* TASK INSTRUCTIONS
From the entries below, return exactly the lines beginning at the one that contains "a single string)" and ending at the one that contains "Kleene regular expressions, like", both of them included, and only those lines.
++++ DATA FOR THIS TASK
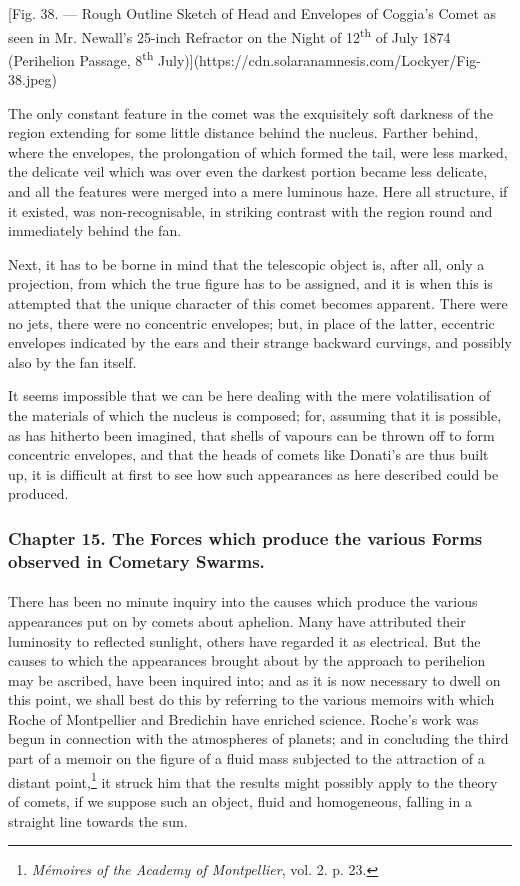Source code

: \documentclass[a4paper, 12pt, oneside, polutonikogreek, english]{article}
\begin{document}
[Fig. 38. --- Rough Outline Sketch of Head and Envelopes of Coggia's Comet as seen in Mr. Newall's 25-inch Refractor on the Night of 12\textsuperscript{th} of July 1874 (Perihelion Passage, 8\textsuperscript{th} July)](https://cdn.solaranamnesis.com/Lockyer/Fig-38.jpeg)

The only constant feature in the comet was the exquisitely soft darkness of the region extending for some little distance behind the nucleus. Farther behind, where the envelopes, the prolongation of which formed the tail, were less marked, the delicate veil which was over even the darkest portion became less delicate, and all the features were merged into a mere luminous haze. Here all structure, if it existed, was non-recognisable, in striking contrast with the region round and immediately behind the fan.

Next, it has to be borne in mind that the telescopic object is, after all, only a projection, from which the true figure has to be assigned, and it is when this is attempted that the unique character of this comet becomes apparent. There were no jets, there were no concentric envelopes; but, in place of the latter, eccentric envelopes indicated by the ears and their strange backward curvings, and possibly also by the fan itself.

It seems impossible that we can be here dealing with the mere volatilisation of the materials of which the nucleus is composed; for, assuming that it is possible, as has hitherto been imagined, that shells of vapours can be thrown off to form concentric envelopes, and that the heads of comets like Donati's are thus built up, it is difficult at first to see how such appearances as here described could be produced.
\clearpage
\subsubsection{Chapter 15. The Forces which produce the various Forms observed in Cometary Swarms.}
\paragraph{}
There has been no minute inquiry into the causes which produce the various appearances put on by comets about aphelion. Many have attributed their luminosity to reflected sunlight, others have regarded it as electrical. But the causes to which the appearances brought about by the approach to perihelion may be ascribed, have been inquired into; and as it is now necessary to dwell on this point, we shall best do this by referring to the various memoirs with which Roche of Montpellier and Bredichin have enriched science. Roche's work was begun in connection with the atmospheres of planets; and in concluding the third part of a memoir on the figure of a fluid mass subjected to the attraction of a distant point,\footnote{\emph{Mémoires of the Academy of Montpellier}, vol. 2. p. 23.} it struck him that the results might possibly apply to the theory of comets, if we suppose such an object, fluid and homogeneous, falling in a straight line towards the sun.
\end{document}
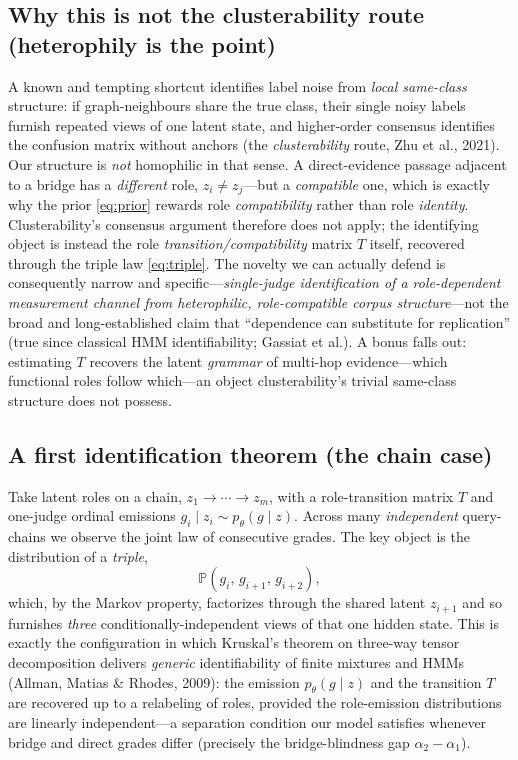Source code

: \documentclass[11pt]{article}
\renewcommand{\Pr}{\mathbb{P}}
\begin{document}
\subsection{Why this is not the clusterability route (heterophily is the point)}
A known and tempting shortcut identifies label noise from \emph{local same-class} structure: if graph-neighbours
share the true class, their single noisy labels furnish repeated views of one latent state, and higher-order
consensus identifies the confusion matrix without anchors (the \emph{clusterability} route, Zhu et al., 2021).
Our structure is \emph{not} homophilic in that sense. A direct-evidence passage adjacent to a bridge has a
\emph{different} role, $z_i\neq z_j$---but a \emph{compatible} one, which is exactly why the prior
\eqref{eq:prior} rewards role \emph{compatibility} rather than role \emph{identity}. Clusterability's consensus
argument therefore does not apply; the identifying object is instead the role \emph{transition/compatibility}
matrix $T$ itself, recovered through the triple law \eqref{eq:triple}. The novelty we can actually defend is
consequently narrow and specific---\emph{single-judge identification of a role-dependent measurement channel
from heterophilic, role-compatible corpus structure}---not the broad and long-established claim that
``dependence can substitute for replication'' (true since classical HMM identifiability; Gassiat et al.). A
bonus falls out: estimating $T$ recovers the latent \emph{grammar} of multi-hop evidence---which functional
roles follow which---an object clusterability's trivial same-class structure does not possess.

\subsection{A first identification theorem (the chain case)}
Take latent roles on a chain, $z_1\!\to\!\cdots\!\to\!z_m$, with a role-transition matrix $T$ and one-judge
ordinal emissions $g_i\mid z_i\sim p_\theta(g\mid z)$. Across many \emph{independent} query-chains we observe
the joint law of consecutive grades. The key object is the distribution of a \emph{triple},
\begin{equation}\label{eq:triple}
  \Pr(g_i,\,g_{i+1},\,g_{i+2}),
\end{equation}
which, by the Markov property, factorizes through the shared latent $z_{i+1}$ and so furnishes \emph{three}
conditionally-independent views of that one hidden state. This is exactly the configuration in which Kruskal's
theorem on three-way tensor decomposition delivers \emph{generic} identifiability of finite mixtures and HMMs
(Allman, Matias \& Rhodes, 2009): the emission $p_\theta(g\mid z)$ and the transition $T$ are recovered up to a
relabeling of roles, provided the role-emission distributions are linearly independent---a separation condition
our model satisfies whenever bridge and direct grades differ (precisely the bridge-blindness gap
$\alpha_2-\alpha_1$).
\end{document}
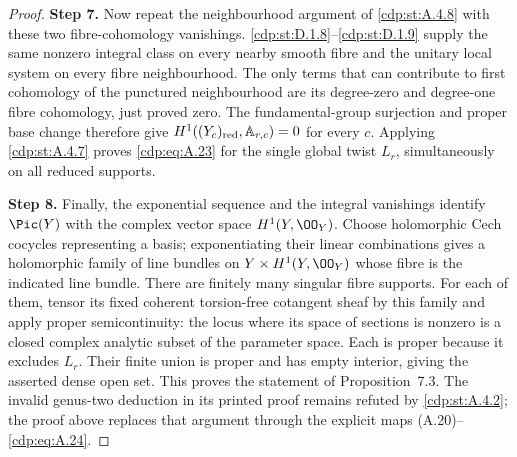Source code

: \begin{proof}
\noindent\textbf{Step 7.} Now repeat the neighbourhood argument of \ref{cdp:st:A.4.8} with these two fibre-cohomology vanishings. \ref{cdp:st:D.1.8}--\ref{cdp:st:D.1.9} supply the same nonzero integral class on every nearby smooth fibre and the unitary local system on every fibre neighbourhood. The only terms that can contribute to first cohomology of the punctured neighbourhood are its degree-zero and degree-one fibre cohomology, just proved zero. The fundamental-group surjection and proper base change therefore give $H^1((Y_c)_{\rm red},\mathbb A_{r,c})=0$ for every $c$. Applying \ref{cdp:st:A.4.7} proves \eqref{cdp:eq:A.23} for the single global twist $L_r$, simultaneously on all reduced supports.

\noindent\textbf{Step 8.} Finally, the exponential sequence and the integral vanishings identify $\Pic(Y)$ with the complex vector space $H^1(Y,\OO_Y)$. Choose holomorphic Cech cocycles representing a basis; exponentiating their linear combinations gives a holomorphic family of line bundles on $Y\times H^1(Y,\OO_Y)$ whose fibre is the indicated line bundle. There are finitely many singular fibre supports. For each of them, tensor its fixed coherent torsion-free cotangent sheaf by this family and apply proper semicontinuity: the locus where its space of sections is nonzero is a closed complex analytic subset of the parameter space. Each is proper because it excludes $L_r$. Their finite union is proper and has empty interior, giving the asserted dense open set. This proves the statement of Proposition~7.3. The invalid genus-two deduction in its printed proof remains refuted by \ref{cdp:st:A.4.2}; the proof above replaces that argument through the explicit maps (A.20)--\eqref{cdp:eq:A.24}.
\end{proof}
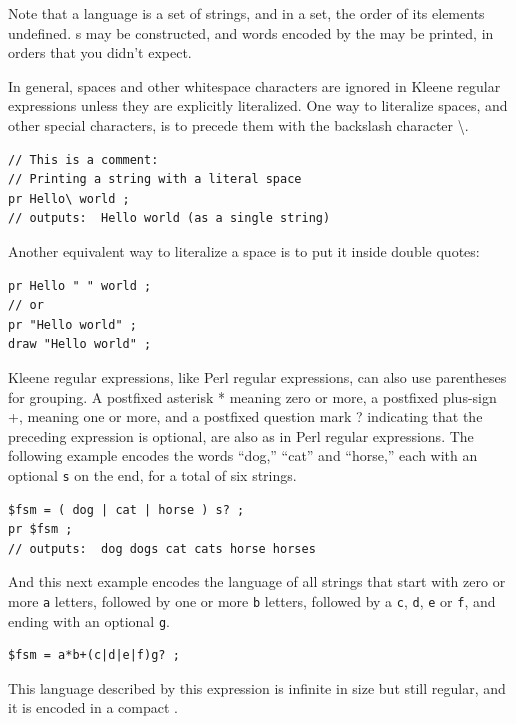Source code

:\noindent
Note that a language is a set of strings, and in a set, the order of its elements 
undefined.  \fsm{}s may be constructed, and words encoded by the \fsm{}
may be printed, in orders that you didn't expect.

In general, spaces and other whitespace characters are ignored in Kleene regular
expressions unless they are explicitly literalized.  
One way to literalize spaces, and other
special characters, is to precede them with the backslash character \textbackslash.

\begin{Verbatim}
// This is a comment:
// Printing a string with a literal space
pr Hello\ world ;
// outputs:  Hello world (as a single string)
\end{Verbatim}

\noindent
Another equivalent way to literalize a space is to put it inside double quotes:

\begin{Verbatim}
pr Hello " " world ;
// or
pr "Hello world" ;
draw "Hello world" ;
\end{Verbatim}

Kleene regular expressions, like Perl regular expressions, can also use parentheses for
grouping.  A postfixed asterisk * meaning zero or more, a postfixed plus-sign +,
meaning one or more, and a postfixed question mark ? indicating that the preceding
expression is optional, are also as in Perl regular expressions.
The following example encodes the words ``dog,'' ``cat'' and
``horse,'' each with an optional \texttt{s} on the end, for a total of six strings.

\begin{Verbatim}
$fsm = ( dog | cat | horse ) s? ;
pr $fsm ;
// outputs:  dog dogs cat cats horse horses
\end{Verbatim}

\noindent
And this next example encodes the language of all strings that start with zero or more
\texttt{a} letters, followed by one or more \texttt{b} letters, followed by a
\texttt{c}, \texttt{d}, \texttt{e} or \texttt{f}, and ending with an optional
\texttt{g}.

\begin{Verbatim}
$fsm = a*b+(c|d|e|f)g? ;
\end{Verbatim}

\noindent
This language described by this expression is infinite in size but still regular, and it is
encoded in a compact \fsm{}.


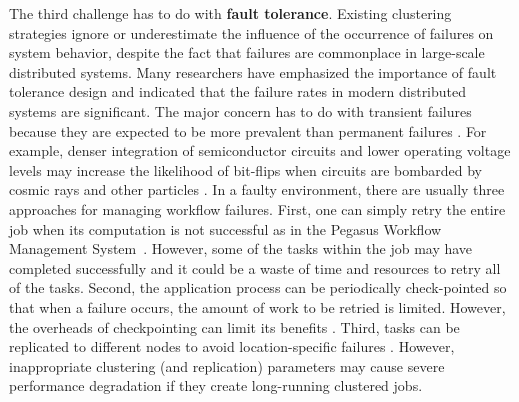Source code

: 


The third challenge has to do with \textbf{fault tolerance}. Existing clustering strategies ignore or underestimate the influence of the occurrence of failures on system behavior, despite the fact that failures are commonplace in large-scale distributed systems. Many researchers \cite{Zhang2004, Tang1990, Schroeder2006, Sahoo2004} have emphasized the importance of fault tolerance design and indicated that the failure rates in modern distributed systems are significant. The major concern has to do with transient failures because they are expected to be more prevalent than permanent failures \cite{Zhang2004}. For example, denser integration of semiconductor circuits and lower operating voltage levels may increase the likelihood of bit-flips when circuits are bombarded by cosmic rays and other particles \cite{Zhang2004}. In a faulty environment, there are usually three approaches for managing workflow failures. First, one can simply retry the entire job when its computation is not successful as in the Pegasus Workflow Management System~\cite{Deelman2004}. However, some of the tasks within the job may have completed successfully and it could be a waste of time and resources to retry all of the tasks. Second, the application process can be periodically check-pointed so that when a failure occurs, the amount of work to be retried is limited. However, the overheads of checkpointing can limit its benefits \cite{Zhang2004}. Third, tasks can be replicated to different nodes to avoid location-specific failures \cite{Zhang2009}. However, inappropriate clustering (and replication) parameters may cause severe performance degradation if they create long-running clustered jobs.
++++++++
* OUTPUT BELOW
// outputs:  Hello world (as a single string)
\end{Verbatim}

\noindent
Another equivalent way to literalize a space is to put it inside double quotes:

\begin{Verbatim}
pr Hello " " world ;
// or
pr "Hello world" ;
draw "Hello world" ;
\end{Verbatim}

Kleene regular expressions, like Perl regular expressions, can also use parentheses for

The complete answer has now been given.